*** Begin section ***

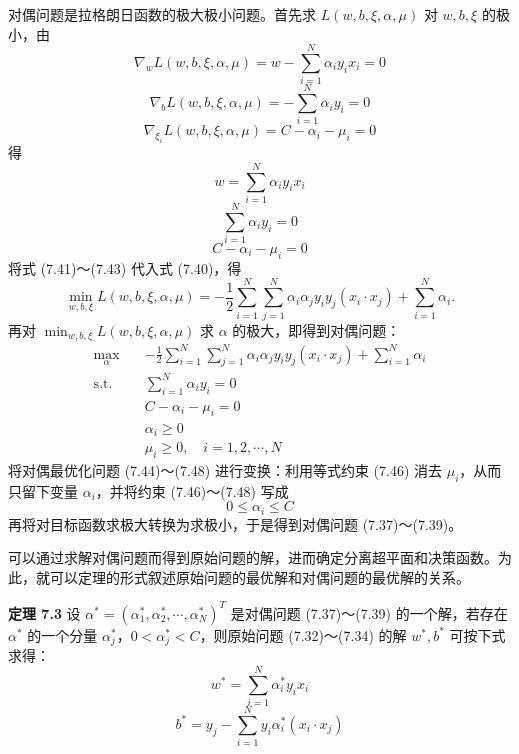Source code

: \documentclass[UTF8,12pt,a4paper,fontset=fandol]{ctexart}
\begin{document}
对偶问题是拉格朗日函数的极大极小问题。首先求 $L(w,b,\xi,\alpha,\mu)$ 对 $w,b,\xi$ 的极小，由
\[
\nabla_w L(w,b,\xi,\alpha,\mu)=w-\sum_{i=1}^N\alpha_i y_i x_i=0
\]
\[
\nabla_b L(w,b,\xi,\alpha,\mu)=-\sum_{i=1}^N\alpha_i y_i=0
\]
\[
\nabla_{\xi_i} L(w,b,\xi,\alpha,\mu)=C-\alpha_i-\mu_i=0
\]
得
\begin{equation}
w=\sum_{i=1}^N\alpha_i y_i x_i
\tag{7.41}
\end{equation}
\begin{equation}
\sum_{i=1}^N\alpha_i y_i=0
\tag{7.42}
\end{equation}
\begin{equation}
C-\alpha_i-\mu_i=0
\tag{7.43}
\end{equation}
将式 (7.41)～(7.43) 代入式 (7.40)，得
\[
\min_{w,b,\xi}L(w,b,\xi,\alpha,\mu)
=-\frac{1}{2}\sum_{i=1}^N\sum_{j=1}^N\alpha_i\alpha_j y_i y_j(x_i\cdot x_j)+\sum_{i=1}^N\alpha_i.
\]
再对 $\min_{w,b,\xi}L(w,b,\xi,\alpha,\mu)$ 求 $\alpha$ 的极大，即得到对偶问题：
\begin{equation}
\begin{aligned}
\max_\alpha\quad & -\frac{1}{2}\sum_{i=1}^N\sum_{j=1}^N\alpha_i\alpha_j y_i y_j(x_i\cdot x_j)+\sum_{i=1}^N\alpha_i\\
\mathrm{s.t.}\quad & \sum_{i=1}^N\alpha_i y_i=0\\
& C-\alpha_i-\mu_i=0\\
& \alpha_i\geq 0\\
& \mu_i\geq 0,\quad i=1,2,\cdots,N
\end{aligned}
\tag{7.44--7.48}
\end{equation}
将对偶最优化问题 (7.44)～(7.48) 进行变换：利用等式约束 (7.46) 消去 $\mu_i$，从而只留下变量 $\alpha_i$，并将约束 (7.46)～(7.48) 写成
\begin{equation}
0\leq \alpha_i\leq C
\tag{7.49}
\end{equation}
再将对目标函数求极大转换为求极小，于是得到对偶问题 (7.37)～(7.39)。

可以通过求解对偶问题而得到原始问题的解，进而确定分离超平面和决策函数。为此，就可以定理的形式叙述原始问题的最优解和对偶问题的最优解的关系。

\noindent\textbf{定理 7.3}\quad
设 $\alpha^*=(\alpha_1^*,\alpha_2^*,\cdots,\alpha_N^*)^T$ 是对偶问题 (7.37)～(7.39) 的一个解，若存在 $\alpha^*$ 的一个分量 $\alpha_j^*$，$0<\alpha_j^*<C$，则原始问题 (7.32)～(7.34) 的解 $w^*,b^*$ 可按下式求得：
\begin{equation}
w^*=\sum_{i=1}^N\alpha_i^*y_i x_i
\tag{7.50}
\end{equation}
\begin{equation}
b^*=y_j-\sum_{i=1}^N y_i\alpha_i^*(x_i\cdot x_j)
\tag{7.51}
\end{equation}
\end{document}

*** End section ***

- Exercise
Go through the entries above and copy each line with "quad" in it.

- Finished task
\max_\alpha\quad & -\frac{1}{2}\sum_{i=1}^N\sum_{j=1}^N\alpha_i\alpha_j y_i y_j(x_i\cdot x_j)+\sum_{i=1}^N\alpha_i\\
\mathrm{s.t.}\quad & \sum_{i=1}^N\alpha_i y_i=0\\
& \mu_i\geq 0,\quad i=1,2,\cdots,N
\noindent\textbf{定理 7.3}\quad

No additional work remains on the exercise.